Browsing through Lilia Zaouali’s Medieval Cuisine of the Islamic World, two recipes caught my eye, both from the 13th century Cairene cookbook I’ve blogged about before. One is a cheese pastry, or mujabbana, which calls for mixing cheese, eggs, and herbs and spices, and layering these between two layers of dough (just as indicated above, with the Ligurian pastry). The second isn’t actually a tart, just a cake with cheese and egg that’s quite similar to the mujabbana without the pastry shell.
What I find most interesting about the latter was Zaouali’s note that the dish is often attributed to a Sicilian recipe, because of substantial waves of immigration from Italy to Tunisia in the 19th and 20th centuries.
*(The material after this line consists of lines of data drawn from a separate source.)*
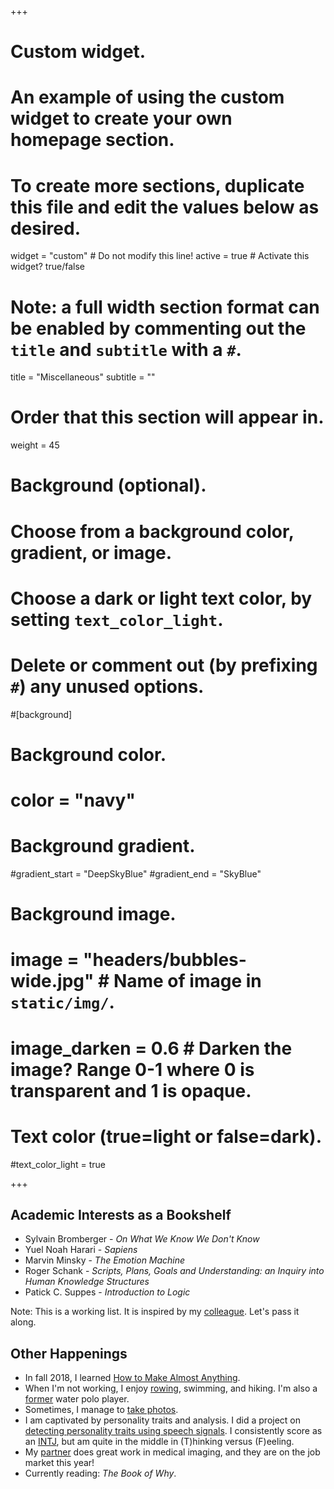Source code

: +++
# Custom widget.
# An example of using the custom widget to create your own homepage section.
# To create more sections, duplicate this file and edit the values below as desired.
widget = "custom"  # Do not modify this line!
active = true  # Activate this widget? true/false

# Note: a full width section format can be enabled by commenting out the `title` and `subtitle` with a `#`.
title = "Miscellaneous"
subtitle = ""

# Order that this section will appear in.
weight = 45

# Background (optional).
#   Choose from a background color, gradient, or image.
#   Choose a dark or light text color, by setting `text_color_light`.
#   Delete or comment out (by prefixing `#`) any unused options.
#[background]
  # Background color.
  # color = "navy"
  
  # Background gradient.
  #gradient_start = "DeepSkyBlue"
  #gradient_end = "SkyBlue"
  
  # Background image.
  # image = "headers/bubbles-wide.jpg"  # Name of image in `static/img/`.
  # image_darken = 0.6  # Darken the image? Range 0-1 where 0 is transparent and 1 is opaque.

  # Text color (true=light or false=dark).
  #text_color_light = true
  
+++

## Academic Interests as a Bookshelf
- Sylvain Bromberger - _On What We Know We Don't Know_
- Yuel Noah Harari - _Sapiens_
- Marvin Minsky - _The Emotion Machine_
- Roger Schank - _Scripts, Plans, Goals and Understanding: an Inquiry into Human Knowledge Structures_
- Patick C. Suppes - _Introduction to Logic_

Note: This is a working list.  It is inspired by my [colleague](http://logical.ai).  Let's pass it along.

## Other Happenings
* In fall 2018, I learned [How to Make Almost Anything](http://fab.cba.mit.edu/classes/863.18/EECS/people/leilani/index.html). 
* When I'm not working, I enjoy [rowing](http://rowingclub.mit.edu), swimming, and hiking.  I'm also a [former](https://thetech.com/2017/04/13/water-polo-v137-i9) water polo player.
* Sometimes, I manage to [take photos](https://500px.com/leilanihg).
* I am captivated by personality traits and analysis.  I did a project on [detecting personality traits using speech signals](publication/gilpin-2018-perception/).  I consistently score as an [INTJ](https://www.16personalities.com/intj-personality), but am quite in the middle in (T)hinking versus (F)eeling.  
* My [partner](https://people.csail.mit.edu/razvan) does great work in medical imaging, and they are on the job market this year!
* Currently reading: _The Book of Why_.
But of course, as she points out, if the recipe shows up in a North African cookbook in the 13th century, it would seem that its genealogy has significantly older roots than that in Arab cookery itself. I would need to dig a bit more into Italian (or specifically, Genoese or Ligurian) cuisine during the medieval period to really hypothesize about who borrowed from whom. But it seems plausible to me that the basic model of layering eggs and cheese with herbs in a simple savory pastry might have crossed the Mediterranean at some point in the late medieval or early modern period and been spruced up with the local wild greens and herbs of the Ligurian countryside.